• journal_title：The Canadian Mineralogist
• Contributor：Carol D. Frost ; B. Ronald Frost ; Donald H. Lindsley ; Kevin R. Chamberlain ; Susan M. Swapp ; James S. Scoates
• Publisher：Mineralogical Association of Canada
• Date：2010-
• Format：text/html
• Language：en
• Identifier：10.3749/canmin.48.4.925
• journal_abbrev：Can Mineral
• issn：0008-4476
• volume：48
• issue：4
• firstpage：925
• section：Articles

The Laramie anorthosite complex includes three anorthositic plutons: the Poe Mountain, Chugwater, and Snow Creek intrusions. The Poe Mountain and Chugwater bodies exhibit mappable magmatic stratigraphy that records fractionation processes in a magma chamber at or near the present level of exposure followed by doming and expulsion of residual liquid. The Snow Creek pluton is more poorly exposed, although layering is locally observed, and there is geochemical evidence for removal of interstitial liquid in the eastern portion of the body. The three plutons were emplaced in close succession. The U–Pb zircon and baddeleyite geochronology of anorthosite from the Chugwater and Snow Creek plutons, and a monzodiorite dike, indicates that the Chugwater is the oldest of the bodies, with a weighted average ²⁰⁷Pb/²⁰⁶Pb age of five samples of 1435.5 ± 0.3 Ma. The Snow Creek anorthosite intrudes the previously dated 1434 Ma Poe Mountain anorthosite and is, in turn, cut by the 1432.8 ± 2.4 Ma monzodiorite dike. The LAC and associated granites of the Sherman batholith suite were emplaced over a period no greater than 12 million years, and possibly in as little as three million years. Despite their similar ages, each of the LAC anorthosite plutons displays a distinctive assemblage of minerals.
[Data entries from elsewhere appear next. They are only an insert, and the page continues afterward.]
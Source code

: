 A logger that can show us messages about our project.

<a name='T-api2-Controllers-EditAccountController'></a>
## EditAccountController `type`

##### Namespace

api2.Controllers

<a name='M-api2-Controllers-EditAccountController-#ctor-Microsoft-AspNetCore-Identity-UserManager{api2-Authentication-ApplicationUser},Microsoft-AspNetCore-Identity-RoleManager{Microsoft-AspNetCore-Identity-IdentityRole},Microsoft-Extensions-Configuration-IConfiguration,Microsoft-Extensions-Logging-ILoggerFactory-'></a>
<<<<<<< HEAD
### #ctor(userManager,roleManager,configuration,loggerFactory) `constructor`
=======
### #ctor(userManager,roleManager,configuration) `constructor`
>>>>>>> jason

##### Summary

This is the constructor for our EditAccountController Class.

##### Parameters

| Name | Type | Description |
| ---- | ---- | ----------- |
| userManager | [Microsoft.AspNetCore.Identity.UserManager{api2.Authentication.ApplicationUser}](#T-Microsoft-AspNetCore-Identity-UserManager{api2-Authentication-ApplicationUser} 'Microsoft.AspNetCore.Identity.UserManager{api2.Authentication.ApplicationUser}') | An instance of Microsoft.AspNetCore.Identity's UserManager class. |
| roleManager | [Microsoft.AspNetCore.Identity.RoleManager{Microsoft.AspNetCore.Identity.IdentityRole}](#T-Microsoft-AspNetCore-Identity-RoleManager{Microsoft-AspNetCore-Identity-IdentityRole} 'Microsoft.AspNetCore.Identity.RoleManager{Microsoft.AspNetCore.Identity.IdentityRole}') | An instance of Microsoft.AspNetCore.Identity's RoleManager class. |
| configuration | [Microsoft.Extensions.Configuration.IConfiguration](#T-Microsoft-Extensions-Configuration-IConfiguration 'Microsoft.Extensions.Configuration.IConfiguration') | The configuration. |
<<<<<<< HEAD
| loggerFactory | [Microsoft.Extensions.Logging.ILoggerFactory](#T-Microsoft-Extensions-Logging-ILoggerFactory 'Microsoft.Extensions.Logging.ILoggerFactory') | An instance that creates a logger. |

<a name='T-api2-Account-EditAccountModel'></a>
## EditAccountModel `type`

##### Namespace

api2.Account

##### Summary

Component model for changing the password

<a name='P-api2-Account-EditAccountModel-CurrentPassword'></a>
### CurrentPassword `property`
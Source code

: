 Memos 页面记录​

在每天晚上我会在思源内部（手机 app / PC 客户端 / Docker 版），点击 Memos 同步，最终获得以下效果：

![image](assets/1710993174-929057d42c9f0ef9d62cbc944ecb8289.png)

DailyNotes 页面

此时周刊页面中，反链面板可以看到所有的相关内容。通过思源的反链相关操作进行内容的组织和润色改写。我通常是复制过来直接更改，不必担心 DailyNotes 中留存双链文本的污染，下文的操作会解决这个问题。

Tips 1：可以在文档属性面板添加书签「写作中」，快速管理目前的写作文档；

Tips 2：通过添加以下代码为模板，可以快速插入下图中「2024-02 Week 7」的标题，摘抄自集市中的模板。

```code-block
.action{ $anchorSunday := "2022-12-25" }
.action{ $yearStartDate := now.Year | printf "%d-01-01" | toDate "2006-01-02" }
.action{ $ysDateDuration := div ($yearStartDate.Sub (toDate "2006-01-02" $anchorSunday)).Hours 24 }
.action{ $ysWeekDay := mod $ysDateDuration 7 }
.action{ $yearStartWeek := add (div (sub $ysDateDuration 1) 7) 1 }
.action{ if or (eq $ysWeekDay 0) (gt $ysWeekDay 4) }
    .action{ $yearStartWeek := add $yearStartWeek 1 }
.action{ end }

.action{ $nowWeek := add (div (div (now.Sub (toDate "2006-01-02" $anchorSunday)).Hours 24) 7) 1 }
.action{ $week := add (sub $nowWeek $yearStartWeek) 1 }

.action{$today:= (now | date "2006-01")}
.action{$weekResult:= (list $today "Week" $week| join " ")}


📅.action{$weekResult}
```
The Poe Mountain anorthosite is characterized by olivine, augite, low Ca-pyroxene, ilmenite and magnetite, and plagioclase in the range An_43–53. The Chugwater anorthosite generally contains no olivine but is composed of augite, low Ca-pyroxene, ilmenite and magnetite, and iridescent plagioclase in the range An_50–56. The Snow Creek anorthosite is characterized by a lack of olivine and magnetite and the presence of iridescent plagioclase of composition An₄₇ to An₅₆; it is commonly quartz-bearing. These assemblages record a range of silica activities and oxygen fugacities. Higher activities of silica and fugacities of oxygen are correlated with greater amounts of crustal assimilation, as indicated by Nd and Sr isotopic compositions and the presence of inherited components in zircon. We demonstrate that crustal assimilation can produce a range of mineral assemblages and Sr–Nd isotopic compositions in LAC anorthosites crystallized from common mantle-derived parental magmas, and that assimilation of crust is likely an important control on the compositional variations documented in other Proterozoic massif anorthosites.